* **Brief**
Please copy each line of the listing that includes the string "Double".

►

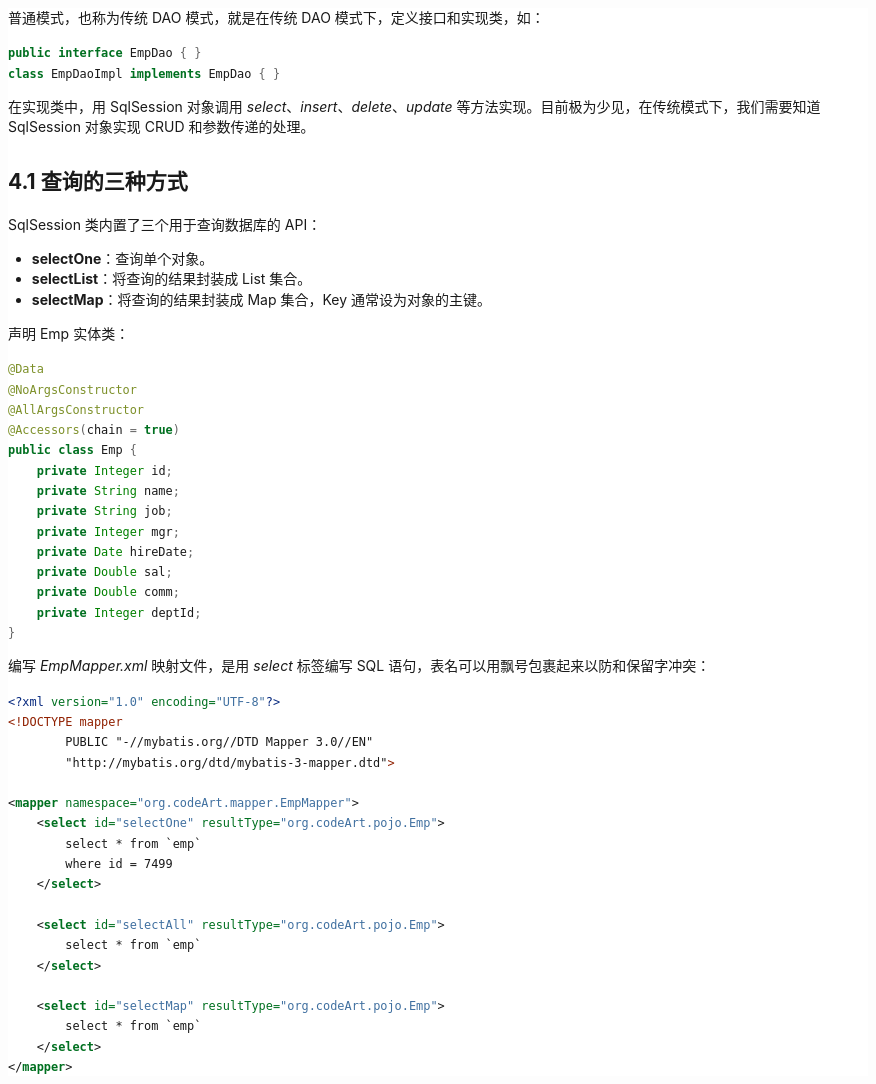 普通模式，也称为传统 DAO 模式，就是在传统 DAO 模式下，定义接口和实现类，如：

```java
public interface EmpDao { }
class EmpDaoImpl implements EmpDao { }
```

在实现类中，用 SqlSession 对象调用 *select*、*insert*、*delete*、*update* 等方法实现。目前极为少见，在传统模式下，我们需要知道 SqlSession 对象实现 CRUD 和参数传递的处理。

## 4.1 查询的三种方式

SqlSession 类内置了三个用于查询数据库的 API：

- **selectOne**：查询单个对象。
- **selectList**：将查询的结果封装成 List 集合。
- **selectMap**：将查询的结果封装成 Map 集合，Key 通常设为对象的主键。

声明 Emp 实体类：

```java
@Data
@NoArgsConstructor
@AllArgsConstructor
@Accessors(chain = true)
public class Emp {
    private Integer id;
    private String name;
    private String job;
    private Integer mgr;
    private Date hireDate;
    private Double sal;
    private Double comm;
    private Integer deptId;
}
```

编写 *EmpMapper.xml* 映射文件，是用 *select* 标签编写 SQL 语句，表名可以用飘号包裹起来以防和保留字冲突：

```xml
<?xml version="1.0" encoding="UTF-8"?>
<!DOCTYPE mapper
        PUBLIC "-//mybatis.org//DTD Mapper 3.0//EN"
        "http://mybatis.org/dtd/mybatis-3-mapper.dtd">

<mapper namespace="org.codeArt.mapper.EmpMapper">
    <select id="selectOne" resultType="org.codeArt.pojo.Emp">
        select * from `emp`
        where id = 7499
    </select>

    <select id="selectAll" resultType="org.codeArt.pojo.Emp">
        select * from `emp`
    </select>

    <select id="selectMap" resultType="org.codeArt.pojo.Emp">
        select * from `emp`
    </select>
</mapper>
```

◄

* **Solution**
    private Double sal;
    private Double comm;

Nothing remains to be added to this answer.